Du coup elle me demande si je pourrais me libérer un samedi soir, elle voudrait que je l’accompagne à une soirée organisée par un des associés de feu son mari. Quand je lui en demande la raison, elle me dit vouloir se débarrasser d’un soupirant auprès de son portefeuille d’action en lui montrant qu’elle n’a besoin de personne pour mener sa vie.
L’idée d’être un homme objet ne me fait pas peur, il faut juste que j’obtienne l’accord de Marc.
La date annoncée me laisse le temps d’acquérir un vernis de connaissance du milieu des affaires auprès du père de Ric. Pour ce qui est du commerce, ma petite affaire m’a appris les rudiments de l’offre et la demande et niveau culturel, mon éducation m’a laissée de beaux restes.
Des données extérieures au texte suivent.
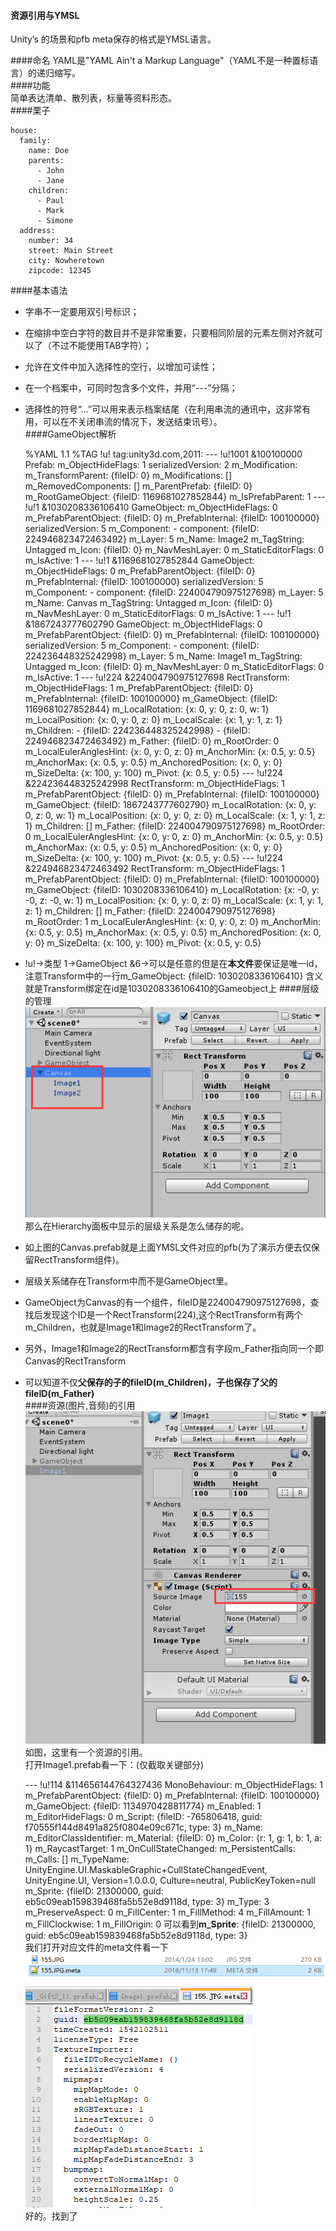 #### 资源引用与YMSL
Unity’s 的场景和pfb meta保存的格式是YMSL语言。  

####命名
YAML是"YAML Ain't a Markup Language"（YAML不是一种置标语言）的递归缩写。  
####功能  
简单表达清单、散列表，标量等资料形态。  
####栗子

	house:
	  family:
	    name: Doe
	    parents:
	      - John
	      - Jane
	    children:
	      - Paul
	      - Mark
	      - Simone
	  address:
	    number: 34
	    street: Main Street
	    city: Nowheretown
	    zipcode: 12345
####基本语法
* 字串不一定要用双引号标识；
* 在缩排中空白字符的数目并不是非常重要，只要相同阶层的元素左侧对齐就可以了（不过不能使用TAB字符）；
* 允许在文件中加入选择性的空行，以增加可读性；
* 在一个档案中，可同时包含多个文件，并用“---”分隔；
* 选择性的符号“...”可以用来表示档案结尾（在利用串流的通讯中，这非常有用，可以在不关闭串流的情况下，发送结束讯号）。  
####GameObject解析  
	
	%YAML 1.1
	%TAG !u! tag:unity3d.com,2011:
	--- !u!1001 &100100000
	Prefab:
	  m_ObjectHideFlags: 1
	  serializedVersion: 2
	  m_Modification:
	    m_TransformParent: {fileID: 0}
	    m_Modifications: []
	    m_RemovedComponents: []
	  m_ParentPrefab: {fileID: 0}
	  m_RootGameObject: {fileID: 1169681027852844}
	  m_IsPrefabParent: 1
	--- !u!1 &1030208336106410
	GameObject:
	  m_ObjectHideFlags: 0
	  m_PrefabParentObject: {fileID: 0}
	  m_PrefabInternal: {fileID: 100100000}
	  serializedVersion: 5
	  m_Component:
	  - component: {fileID: 224946823472463492}
	  m_Layer: 5
	  m_Name: Image2
	  m_TagString: Untagged
	  m_Icon: {fileID: 0}
	  m_NavMeshLayer: 0
	  m_StaticEditorFlags: 0
	  m_IsActive: 1
	--- !u!1 &1169681027852844
	GameObject:
	  m_ObjectHideFlags: 0
	  m_PrefabParentObject: {fileID: 0}
	  m_PrefabInternal: {fileID: 100100000}
	  serializedVersion: 5
	  m_Component:
	  - component: {fileID: 224004790975127698}
	  m_Layer: 5
	  m_Name: Canvas
	  m_TagString: Untagged
	  m_Icon: {fileID: 0}
	  m_NavMeshLayer: 0
	  m_StaticEditorFlags: 0
	  m_IsActive: 1
	--- !u!1 &1867243777602790
	GameObject:
	  m_ObjectHideFlags: 0
	  m_PrefabParentObject: {fileID: 0}
	  m_PrefabInternal: {fileID: 100100000}
	  serializedVersion: 5
	  m_Component:
	  - component: {fileID: 224236448325242998}
	  m_Layer: 5
	  m_Name: Image1
	  m_TagString: Untagged
	  m_Icon: {fileID: 0}
	  m_NavMeshLayer: 0
	  m_StaticEditorFlags: 0
	  m_IsActive: 1
	--- !u!224 &224004790975127698
	RectTransform:
	  m_ObjectHideFlags: 1
	  m_PrefabParentObject: {fileID: 0}
	  m_PrefabInternal: {fileID: 100100000}
	  m_GameObject: {fileID: 1169681027852844}
	  m_LocalRotation: {x: 0, y: 0, z: 0, w: 1}
	  m_LocalPosition: {x: 0, y: 0, z: 0}
	  m_LocalScale: {x: 1, y: 1, z: 1}
	  m_Children:
	  - {fileID: 224236448325242998}
	  - {fileID: 224946823472463492}
	  m_Father: {fileID: 0}
	  m_RootOrder: 0
	  m_LocalEulerAnglesHint: {x: 0, y: 0, z: 0}
	  m_AnchorMin: {x: 0.5, y: 0.5}
	  m_AnchorMax: {x: 0.5, y: 0.5}
	  m_AnchoredPosition: {x: 0, y: 0}
	  m_SizeDelta: {x: 100, y: 100}
	  m_Pivot: {x: 0.5, y: 0.5}
	--- !u!224 &224236448325242998
	RectTransform:
	  m_ObjectHideFlags: 1
	  m_PrefabParentObject: {fileID: 0}
	  m_PrefabInternal: {fileID: 100100000}
	  m_GameObject: {fileID: 1867243777602790}
	  m_LocalRotation: {x: 0, y: 0, z: 0, w: 1}
	  m_LocalPosition: {x: 0, y: 0, z: 0}
	  m_LocalScale: {x: 1, y: 1, z: 1}
	  m_Children: []
	  m_Father: {fileID: 224004790975127698}
	  m_RootOrder: 0
	  m_LocalEulerAnglesHint: {x: 0, y: 0, z: 0}
	  m_AnchorMin: {x: 0.5, y: 0.5}
	  m_AnchorMax: {x: 0.5, y: 0.5}
	  m_AnchoredPosition: {x: 0, y: 0}
	  m_SizeDelta: {x: 100, y: 100}
	  m_Pivot: {x: 0.5, y: 0.5}
	--- !u!224 &224946823472463492
	RectTransform:
	  m_ObjectHideFlags: 1
	  m_PrefabParentObject: {fileID: 0}
	  m_PrefabInternal: {fileID: 100100000}
	  m_GameObject: {fileID: 1030208336106410}
	  m_LocalRotation: {x: -0, y: -0, z: -0, w: 1}
	  m_LocalPosition: {x: 0, y: 0, z: 0}
	  m_LocalScale: {x: 1, y: 1, z: 1}
	  m_Children: []
	  m_Father: {fileID: 224004790975127698}
	  m_RootOrder: 1
	  m_LocalEulerAnglesHint: {x: 0, y: 0, z: 0}
	  m_AnchorMin: {x: 0.5, y: 0.5}
	  m_AnchorMax: {x: 0.5, y: 0.5}
	  m_AnchoredPosition: {x: 0, y: 0}
	  m_SizeDelta: {x: 100, y: 100}
	  m_Pivot: {x: 0.5, y: 0.5}


* !u!->类型 1->GameObject &6->可以是任意的但是在**本文件**要保证是唯一id，注意Transform中的一行m_GameObject: {fileID: 1030208336106410} 含义就是Transform绑定在id是1030208336106410的Gameobject上
####层级的管理  
![](pic/3.png)
那么在Hierarchy面板中显示的层级关系是怎么储存的呢。  
  
* 如上图的Canvas.prefab就是上面YMSL文件对应的pfb(为了演示方便去仅保留RectTransform组件)。
* 层级关系储存在Transform中而不是GameObject里。  
* GameObject为Canvas的有一个组件，fileID是224004790975127698，查找后发现这个ID是一个RectTransform(224),这个RectTransform有两个m_Children，也就是Image1和Image2的RectTransform了。
* 另外，Image1和Image2的RectTransform都含有字段m_Father指向同一个即Canvas的RectTransform  
* 可以知道不仅**父保存的子的fileID(m_Children)，子也保存了父的fileID(m_Father)**  
####资源(图片,音频)的引用
![](pic/4.png)  
如图，这里有一个资源的引用。  
打开Image1.prefab看一下：(仅截取关键部分) 
 
	--- !u!114 &114656144764327436
	MonoBehaviour:
	  m_ObjectHideFlags: 1
	  m_PrefabParentObject: {fileID: 0}
	  m_PrefabInternal: {fileID: 100100000}
	  m_GameObject: {fileID: 1134970428811774}
	  m_Enabled: 1
	  m_EditorHideFlags: 0
	  m_Script: {fileID: -765806418, guid: f70555f144d8491a825f0804e09c671c, type: 3}
	  m_Name: 
	  m_EditorClassIdentifier: 
	  m_Material: {fileID: 0}
	  m_Color: {r: 1, g: 1, b: 1, a: 1}
	  m_RaycastTarget: 1
	  m_OnCullStateChanged:
	    m_PersistentCalls:
	      m_Calls: []
	    m_TypeName: UnityEngine.UI.MaskableGraphic+CullStateChangedEvent, UnityEngine.UI,
	      Version=1.0.0.0, Culture=neutral, PublicKeyToken=null
	  m_Sprite: {fileID: 21300000, guid: eb5c09eab159839468fa5b52e8d9118d, type: 3}
	  m_Type: 3
	  m_PreserveAspect: 0
	  m_FillCenter: 1
	  m_FillMethod: 4
	  m_FillAmount: 1
	  m_FillClockwise: 1
	  m_FillOrigin: 0
可以看到**m_Sprite**: {fileID: 21300000, guid: eb5c09eab159839468fa5b52e8d9118d, type: 3}  
我们打开对应文件的meta文件看一下  
![](pic/5.png)  
![](pic/6.png)  
好的。找到了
Nous refaisons l’amour avec plus de tendresse, la furie étant passée avec notre premier rapport.

Dès que Marc rentre je lui parle de la demande d’Emma. Il me dit être d’accord. Depuis notre clash, nos rapports ont évolués et il me fait confiance. Il sait que même si je m’investi plus en tant qu’escort, c’est lui que j’aime.

Nous passons la soirée à faire l’amour. Je le fais monter doucement en pression alternant pipes avec gobages de couilles et léchages du périnée. En apéritif, je réussis à le faire juter dans ma bouche. Je le bois et il me prend la bouche pour en récupérer une partie.
Petit dîner et nous remettons cela. Simplement, dans notre lit (chose assez rare il est vrai) il m’a fait l’amour divinement. Ses baisers, ses caresses et la force de sa pénétration font de lui un amant parfait. Après m’avoir amené à le supplier de m’enculer, il s’est exécuté pour mon plus grand plaisir. Chaque centimètre se sa queue participe à la montée de l’excitation. Je m’applique à lui rendre la pareille en serrant mon anus pour lui masser la verge, arrivant à le bloquer quand il n’y laisse que le gland. Nous continuons ainsi, faisant varier les positions jusqu’à ce qu’il explose dans mon cul écrasant mes cuisses sur mon torse afin de pouvoir me rouler un patin. Sans me toucher, je jute entre nos deux corps collés.
Avant de nous endormir je lui dis que je l’aime et j’ai le plaisir de l’entendre me le dire aussi (ce qui est rare même si cela fait quelques temps qu’il en a convenu).

 

Vendredi

C’est mon dernier jour chez mon patron, je lui amène Jimmy pour le présenter et qu’ils fassent connaissance.
L’entretien se passe bien. Je lui fais visiter la boite, le vestiaire avec son placard, ses cottes et ses chaussures de sécurité, la salle de repos, les quelques bureaux.
Son charme agit déjà sur celle qui s’occupe de l’administration (et qui n’est autre que la femme du boss), je ne m’en fait plus pour lui !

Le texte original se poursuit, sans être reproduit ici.